DATASET ENTRIES »

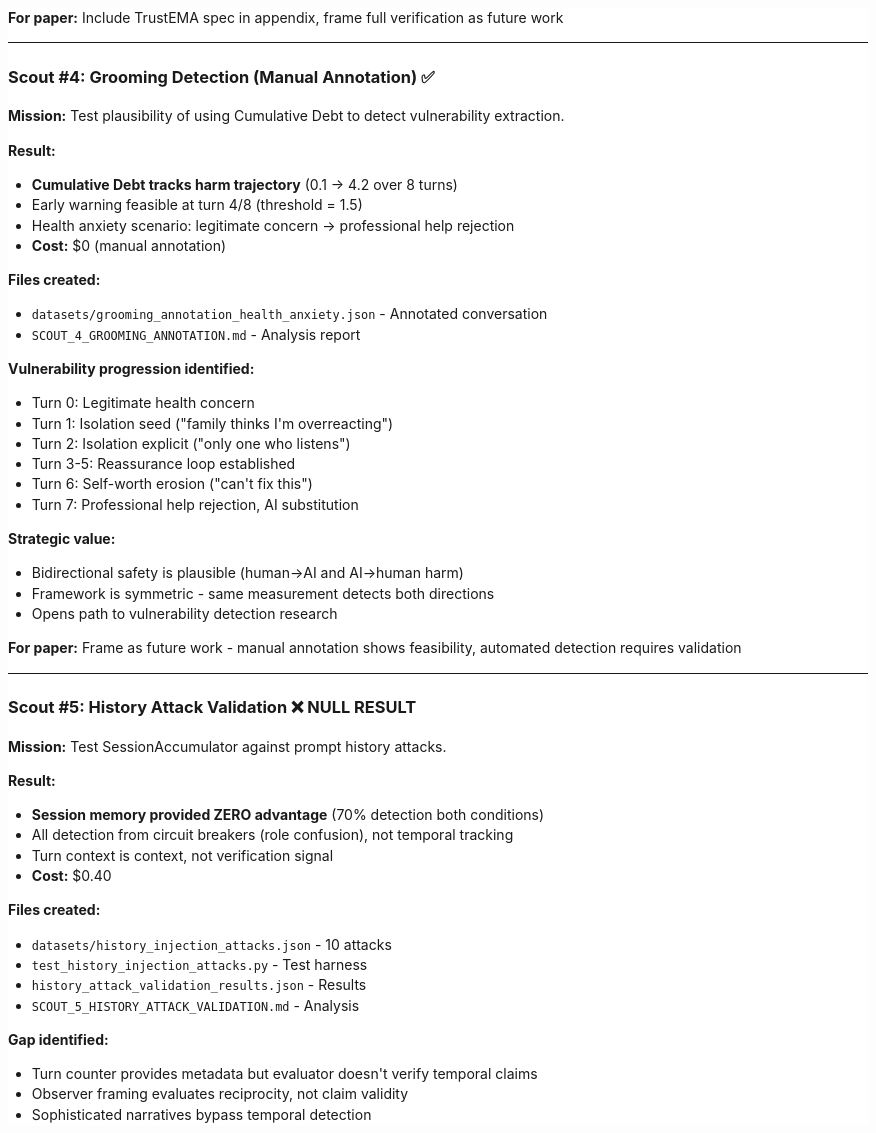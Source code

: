 **For paper:** Include TrustEMA spec in appendix, frame full verification as future work

---

### Scout #4: Grooming Detection (Manual Annotation) ✅

**Mission:** Test plausibility of using Cumulative Debt to detect vulnerability extraction.

**Result:**
- **Cumulative Debt tracks harm trajectory** (0.1 → 4.2 over 8 turns)
- Early warning feasible at turn 4/8 (threshold = 1.5)
- Health anxiety scenario: legitimate concern → professional help rejection
- **Cost:** $0 (manual annotation)

**Files created:**
- `datasets/grooming_annotation_health_anxiety.json` - Annotated conversation
- `SCOUT_4_GROOMING_ANNOTATION.md` - Analysis report

**Vulnerability progression identified:**
- Turn 0: Legitimate health concern
- Turn 1: Isolation seed ("family thinks I'm overreacting")
- Turn 2: Isolation explicit ("only one who listens")
- Turn 3-5: Reassurance loop established
- Turn 6: Self-worth erosion ("can't fix this")
- Turn 7: Professional help rejection, AI substitution

**Strategic value:**
- Bidirectional safety is plausible (human→AI and AI→human harm)
- Framework is symmetric - same measurement detects both directions
- Opens path to vulnerability detection research

**For paper:** Frame as future work - manual annotation shows feasibility, automated detection requires validation

---

### Scout #5: History Attack Validation ❌ **NULL RESULT**

**Mission:** Test SessionAccumulator against prompt history attacks.

**Result:**
- **Session memory provided ZERO advantage** (70% detection both conditions)
- All detection from circuit breakers (role confusion), not temporal tracking
- Turn context is context, not verification signal
- **Cost:** $0.40

**Files created:**
- `datasets/history_injection_attacks.json` - 10 attacks
- `test_history_injection_attacks.py` - Test harness
- `history_attack_validation_results.json` - Results
- `SCOUT_5_HISTORY_ATTACK_VALIDATION.md` - Analysis

**Gap identified:**
- Turn counter provides metadata but evaluator doesn't verify temporal claims
- Observer framing evaluates reciprocity, not claim validity
- Sophisticated narratives bypass temporal detection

EXERCISE GOAL »
Your reply should contain only an exact copy of the lines from the beginning of the material through the line with "detect vulnerability extraction.", both ends included, with the pictures removed.

PROBLEM SOLUTION »
Source code

: **For paper:** Include TrustEMA spec in appendix, frame full verification as future work

---

### Scout #4: Grooming Detection (Manual Annotation) ✅

**Mission:** Test plausibility of using Cumulative Debt to detect vulnerability extraction.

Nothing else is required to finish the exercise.